|Here is a picture of Ethan with a soft palate cleft.|
The first stage is bottle feeding. Children with cleft palate cannot generate suction. There are a few different types of bottles, but Judah used the Haberman. With the Haberman bottles, you keep pressure on the reservoir nipple so the baby's chomping and tongue movement helps the milk come out. There is no handing off the bottle to Judah to let him fend for himself, I have to manually feed him every bottle and that takes at least 20 minutes every time. Some babies cannot master this early on and require a feeding tube.

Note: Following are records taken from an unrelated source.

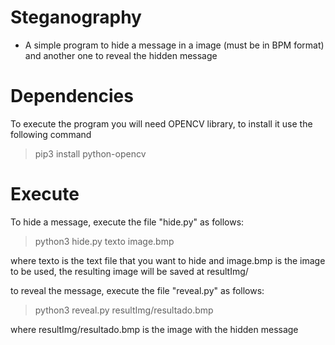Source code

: # Steganography

- A simple program to hide a message in a image (must be in BPM format) and another one to reveal the hidden message

# Dependencies

To execute the program you will need OPENCV library, to install it use the following command

> pip3 install python-opencv

# Execute

To hide a message, execute the file "hide.py" as follows:

> python3 hide.py texto image.bmp

where texto is the text file that you want to hide and image.bmp is the image to be used, the resulting image will be saved at resultImg/

to reveal the message, execute the file "reveal.py" as follows:

> python3 reveal.py resultImg/resultado.bmp

where resultImg/resultado.bmp is the image with the hidden message


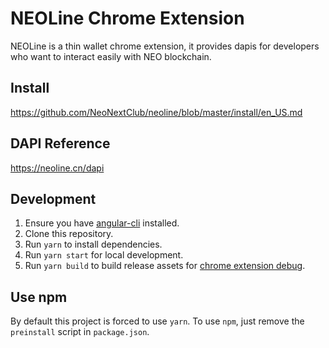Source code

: # NEOLine Chrome Extension

NEOLine is a thin wallet chrome extension, it provides dapis for developers who want to interact easily with NEO blockchain.

## Install

https://github.com/NeoNextClub/neoline/blob/master/install/en_US.md

## DAPI Reference

https://neoline.cn/dapi

## Development

1. Ensure you have [angular-cli](https://angular.io/cli) installed.
2. Clone this repository.
3. Run `yarn` to install dependencies.
4. Run `yarn start` for local development.
5. Run `yarn build` to build release assets for [chrome extension debug](https://developer.chrome.com/extensions/tut_debugging).

## Use npm

By default this project is forced to use `yarn`. To use `npm`, just remove the `preinstall` script in `package.json`.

|Can you imagine swallowing with your mouth open all the time? That is the only way Judah knows how, and that is also why palate repair is extra hard. He will have to relearn to eat since his current method will not work anymore.|
Weight gain is also a very important issue. Most babies with clefts do very well, all things considered, but when compared with other babies the same age, they are usually underweight. If a baby also has cleft lip, they have to achieve a certain weight and be steadily gaining to even be considered to have their lip repair.
The second stage is purees or 'solid foods', which you generally begin feeding babies around 6 months of age. The absence of portions of the hard and soft palate make this very difficult. The first problem is that much of the food gets pushed up into the nasal passages and that can be very irritating. There is no partition to protect the sensitive parts of the inside of their noses. Imagine when something goes down the wrong way and it hurts so much! This leads to what is called 'nasal regurgitation'. Much of the food Judah eats comes right out of his nose, sometimes on its own, sometimes when Judah sneezes to clear it out. Again, the absence of soft palate makes it very difficult to swallow what food he does manage to get back far enough. Judah has had such problems with this that he is not able to eat pureed food on a daily basis and so he is still only eating bottles with cereal in them. Cleft moms spend a great deal of time trying to figure out what consistency allows their child to eat best.
Most babies have their palate repair around 10-12 months. Babies without clefts can usually start more easy to manage solids like dissolving puffs and other easy to manage foods around this time. These pose a choking hazard to cleft affected babies. I have tried these with Judah thinking they would just melt away and, even when I broke off tiny pieces, he chokes and gags and usually throws up because he can't manage to get it down.
|Judah hates when I try to take pictures of the inside of his mouth, but sometimes I inadvertently catch one!|
After palate repair babies must relearn to eat. They became accustomed to the ways they managed to eat before repair, so (beyond just the physical pain of being post-repair) these 'new' parts of their mouths are foreign and they must learn to adapt. However, the palate repair does not solve all problems. Once the palate is repaired, muscles that never existed before are now in the right place, but are not strong enough and it takes time to strengthen and develop them. It also takes a great deal of time for the palate to completely heal, so we must be careful of 'sharp' foods (like chips and crackers) that can harm the freshly repaired palate. Sometimes, the palate does not completely heal and leaves behind holes called 'fistulas' that end up causing the same problems as before repair, and also require additional surgeries to correct. Also, our children have many texture and taste aversions that last long into childhood.